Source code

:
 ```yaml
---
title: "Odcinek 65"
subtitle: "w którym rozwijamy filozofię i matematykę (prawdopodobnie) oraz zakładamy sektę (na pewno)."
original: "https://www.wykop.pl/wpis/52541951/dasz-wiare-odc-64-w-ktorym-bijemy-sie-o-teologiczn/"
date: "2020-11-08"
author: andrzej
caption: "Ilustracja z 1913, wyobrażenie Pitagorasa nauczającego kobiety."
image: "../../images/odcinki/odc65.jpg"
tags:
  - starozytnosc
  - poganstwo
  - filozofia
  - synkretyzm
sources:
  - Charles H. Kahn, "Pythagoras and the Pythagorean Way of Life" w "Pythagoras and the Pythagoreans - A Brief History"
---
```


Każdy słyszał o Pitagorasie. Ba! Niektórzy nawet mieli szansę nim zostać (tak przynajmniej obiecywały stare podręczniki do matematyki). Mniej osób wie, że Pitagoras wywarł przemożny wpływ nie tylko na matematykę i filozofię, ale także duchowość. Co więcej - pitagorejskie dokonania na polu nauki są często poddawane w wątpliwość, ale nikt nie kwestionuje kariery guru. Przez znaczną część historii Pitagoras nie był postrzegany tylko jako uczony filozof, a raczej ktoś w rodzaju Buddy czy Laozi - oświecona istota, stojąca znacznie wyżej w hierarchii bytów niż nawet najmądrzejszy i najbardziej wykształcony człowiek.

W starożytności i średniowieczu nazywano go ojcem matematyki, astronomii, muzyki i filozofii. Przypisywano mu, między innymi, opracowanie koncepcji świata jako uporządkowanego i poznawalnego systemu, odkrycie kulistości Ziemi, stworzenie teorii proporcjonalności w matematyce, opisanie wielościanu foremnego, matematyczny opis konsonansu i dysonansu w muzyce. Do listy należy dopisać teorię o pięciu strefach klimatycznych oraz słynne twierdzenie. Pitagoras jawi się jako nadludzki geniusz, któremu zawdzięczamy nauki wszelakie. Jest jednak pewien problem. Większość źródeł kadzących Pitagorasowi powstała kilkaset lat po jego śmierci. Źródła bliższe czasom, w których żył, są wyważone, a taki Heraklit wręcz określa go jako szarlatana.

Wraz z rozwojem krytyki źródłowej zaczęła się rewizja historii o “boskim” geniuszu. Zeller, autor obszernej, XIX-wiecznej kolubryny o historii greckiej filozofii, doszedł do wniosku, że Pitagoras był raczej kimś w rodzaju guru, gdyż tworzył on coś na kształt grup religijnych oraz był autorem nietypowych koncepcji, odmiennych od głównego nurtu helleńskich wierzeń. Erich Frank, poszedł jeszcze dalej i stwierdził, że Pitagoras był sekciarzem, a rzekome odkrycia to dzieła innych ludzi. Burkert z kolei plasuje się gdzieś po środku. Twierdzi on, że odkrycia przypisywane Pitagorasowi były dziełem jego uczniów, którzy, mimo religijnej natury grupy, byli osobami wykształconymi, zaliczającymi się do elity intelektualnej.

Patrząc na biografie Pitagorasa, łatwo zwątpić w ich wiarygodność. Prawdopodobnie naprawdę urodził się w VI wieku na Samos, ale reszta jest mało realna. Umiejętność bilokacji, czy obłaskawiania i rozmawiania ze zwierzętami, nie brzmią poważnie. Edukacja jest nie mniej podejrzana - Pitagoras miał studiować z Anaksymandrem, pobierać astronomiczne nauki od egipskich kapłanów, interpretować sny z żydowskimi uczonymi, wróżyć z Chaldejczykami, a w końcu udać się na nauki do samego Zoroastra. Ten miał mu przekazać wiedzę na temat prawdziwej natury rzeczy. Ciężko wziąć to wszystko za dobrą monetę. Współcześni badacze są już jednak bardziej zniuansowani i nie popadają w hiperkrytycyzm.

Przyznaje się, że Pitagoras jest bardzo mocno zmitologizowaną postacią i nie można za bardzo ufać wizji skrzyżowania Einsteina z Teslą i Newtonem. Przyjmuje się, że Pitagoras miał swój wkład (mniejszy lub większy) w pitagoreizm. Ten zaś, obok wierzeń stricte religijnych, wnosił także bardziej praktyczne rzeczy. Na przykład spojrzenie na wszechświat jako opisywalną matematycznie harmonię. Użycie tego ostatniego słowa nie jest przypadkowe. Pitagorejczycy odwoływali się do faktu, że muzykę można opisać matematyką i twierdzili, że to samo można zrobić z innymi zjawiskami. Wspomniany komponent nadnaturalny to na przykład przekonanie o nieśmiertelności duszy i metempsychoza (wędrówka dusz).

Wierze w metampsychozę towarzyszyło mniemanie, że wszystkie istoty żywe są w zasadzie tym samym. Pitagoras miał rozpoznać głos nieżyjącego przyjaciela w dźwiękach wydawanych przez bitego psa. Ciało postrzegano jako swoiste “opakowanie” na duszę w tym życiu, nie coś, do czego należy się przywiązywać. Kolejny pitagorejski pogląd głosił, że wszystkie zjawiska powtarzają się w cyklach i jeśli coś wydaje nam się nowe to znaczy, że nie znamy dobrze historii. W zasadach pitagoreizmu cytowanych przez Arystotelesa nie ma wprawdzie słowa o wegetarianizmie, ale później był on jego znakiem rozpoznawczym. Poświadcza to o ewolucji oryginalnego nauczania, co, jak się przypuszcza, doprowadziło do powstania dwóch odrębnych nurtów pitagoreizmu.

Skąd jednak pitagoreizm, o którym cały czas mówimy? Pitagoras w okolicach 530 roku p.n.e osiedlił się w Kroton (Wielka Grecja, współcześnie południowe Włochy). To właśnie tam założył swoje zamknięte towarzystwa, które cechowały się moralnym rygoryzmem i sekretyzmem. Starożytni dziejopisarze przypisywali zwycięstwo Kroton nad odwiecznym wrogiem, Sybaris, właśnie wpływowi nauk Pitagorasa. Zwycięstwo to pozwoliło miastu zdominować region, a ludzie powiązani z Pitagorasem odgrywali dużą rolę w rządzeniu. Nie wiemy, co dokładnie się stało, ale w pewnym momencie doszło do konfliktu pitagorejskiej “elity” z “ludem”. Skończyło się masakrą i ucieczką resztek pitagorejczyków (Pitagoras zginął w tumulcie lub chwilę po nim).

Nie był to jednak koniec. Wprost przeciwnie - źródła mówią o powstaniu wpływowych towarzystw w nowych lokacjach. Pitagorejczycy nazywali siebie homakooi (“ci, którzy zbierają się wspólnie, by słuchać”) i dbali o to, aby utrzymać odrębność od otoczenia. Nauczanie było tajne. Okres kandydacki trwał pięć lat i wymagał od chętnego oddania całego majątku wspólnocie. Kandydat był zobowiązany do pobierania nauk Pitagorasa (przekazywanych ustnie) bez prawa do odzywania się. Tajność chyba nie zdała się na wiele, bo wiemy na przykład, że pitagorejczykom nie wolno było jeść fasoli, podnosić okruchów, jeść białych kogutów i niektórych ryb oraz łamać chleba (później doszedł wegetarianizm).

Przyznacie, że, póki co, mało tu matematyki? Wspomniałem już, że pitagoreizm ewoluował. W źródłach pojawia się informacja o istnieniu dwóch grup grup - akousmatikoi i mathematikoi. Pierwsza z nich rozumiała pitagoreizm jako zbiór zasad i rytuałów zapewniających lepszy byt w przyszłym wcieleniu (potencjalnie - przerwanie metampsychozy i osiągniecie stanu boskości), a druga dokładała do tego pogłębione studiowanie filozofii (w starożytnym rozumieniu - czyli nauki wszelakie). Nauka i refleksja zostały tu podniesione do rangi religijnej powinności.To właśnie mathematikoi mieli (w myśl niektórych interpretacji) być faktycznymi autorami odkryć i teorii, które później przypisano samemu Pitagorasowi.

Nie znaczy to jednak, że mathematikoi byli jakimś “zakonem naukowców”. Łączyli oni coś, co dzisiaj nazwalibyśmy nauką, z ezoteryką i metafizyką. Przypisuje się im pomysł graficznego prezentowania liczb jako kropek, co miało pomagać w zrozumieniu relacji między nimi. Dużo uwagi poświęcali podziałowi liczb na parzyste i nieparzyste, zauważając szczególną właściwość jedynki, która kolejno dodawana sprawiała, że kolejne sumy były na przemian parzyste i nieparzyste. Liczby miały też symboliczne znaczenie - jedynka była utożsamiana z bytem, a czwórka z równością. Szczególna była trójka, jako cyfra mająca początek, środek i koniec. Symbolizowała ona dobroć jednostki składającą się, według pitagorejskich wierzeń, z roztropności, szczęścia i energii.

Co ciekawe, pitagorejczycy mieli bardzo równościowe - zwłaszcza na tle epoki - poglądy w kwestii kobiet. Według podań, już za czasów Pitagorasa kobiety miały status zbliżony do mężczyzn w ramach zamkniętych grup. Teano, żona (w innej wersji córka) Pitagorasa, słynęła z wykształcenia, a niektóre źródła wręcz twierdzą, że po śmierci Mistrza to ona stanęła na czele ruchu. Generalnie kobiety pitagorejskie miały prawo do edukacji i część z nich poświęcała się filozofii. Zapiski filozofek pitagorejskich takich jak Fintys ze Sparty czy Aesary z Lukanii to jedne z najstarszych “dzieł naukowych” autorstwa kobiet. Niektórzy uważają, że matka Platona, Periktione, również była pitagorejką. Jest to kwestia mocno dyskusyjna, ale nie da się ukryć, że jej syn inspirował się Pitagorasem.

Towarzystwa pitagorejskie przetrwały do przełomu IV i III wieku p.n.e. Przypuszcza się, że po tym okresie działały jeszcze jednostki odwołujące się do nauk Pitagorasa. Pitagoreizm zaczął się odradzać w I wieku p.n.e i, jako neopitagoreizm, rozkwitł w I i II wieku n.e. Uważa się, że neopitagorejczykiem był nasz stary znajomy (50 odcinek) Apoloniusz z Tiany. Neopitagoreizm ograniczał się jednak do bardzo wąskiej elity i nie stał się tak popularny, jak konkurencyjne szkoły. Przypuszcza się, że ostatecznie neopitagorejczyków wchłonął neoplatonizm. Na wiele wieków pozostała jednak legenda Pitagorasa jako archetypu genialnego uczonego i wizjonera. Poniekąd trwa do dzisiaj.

——

**Prompt**
Only the lines that hold the word "historii" are wanted; each should be pulled from the records.

**Response**
Każdy słyszał o Pitagorasie. Ba! Niektórzy nawet mieli szansę nim zostać (tak przynajmniej obiecywały stare podręczniki do matematyki). Mniej osób wie, że Pitagoras wywarł przemożny wpływ nie tylko na matematykę i filozofię, ale także duchowość. Co więcej - pitagorejskie dokonania na polu nauki są często poddawane w wątpliwość, ale nikt nie kwestionuje kariery guru. Przez znaczną część historii Pitagoras nie był postrzegany tylko jako uczony filozof, a raczej ktoś w rodzaju Buddy czy Laozi - oświecona istota, stojąca znacznie wyżej w hierarchii bytów niż nawet najmądrzejszy i najbardziej wykształcony człowiek.
Wraz z rozwojem krytyki źródłowej zaczęła się rewizja historii o “boskim” geniuszu. Zeller, autor obszernej, XIX-wiecznej kolubryny o historii greckiej filozofii, doszedł do wniosku, że Pitagoras był raczej kimś w rodzaju guru, gdyż tworzył on coś na kształt grup religijnych oraz był autorem nietypowych koncepcji, odmiennych od głównego nurtu helleńskich wierzeń. Erich Frank, poszedł jeszcze dalej i stwierdził, że Pitagoras był sekciarzem, a rzekome odkrycia to dzieła innych ludzi. Burkert z kolei plasuje się gdzieś po środku. Twierdzi on, że odkrycia przypisywane Pitagorasowi były dziełem jego uczniów, którzy, mimo religijnej natury grupy, byli osobami wykształconymi, zaliczającymi się do elity intelektualnej.
Wierze w metampsychozę towarzyszyło mniemanie, że wszystkie istoty żywe są w zasadzie tym samym. Pitagoras miał rozpoznać głos nieżyjącego przyjaciela w dźwiękach wydawanych przez bitego psa. Ciało postrzegano jako swoiste “opakowanie” na duszę w tym życiu, nie coś, do czego należy się przywiązywać. Kolejny pitagorejski pogląd głosił, że wszystkie zjawiska powtarzają się w cyklach i jeśli coś wydaje nam się nowe to znaczy, że nie znamy dobrze historii. W zasadach pitagoreizmu cytowanych przez Arystotelesa nie ma wprawdzie słowa o wegetarianizmie, ale później był on jego znakiem rozpoznawczym. Poświadcza to o ewolucji oryginalnego nauczania, co, jak się przypuszcza, doprowadziło do powstania dwóch odrębnych nurtów pitagoreizmu.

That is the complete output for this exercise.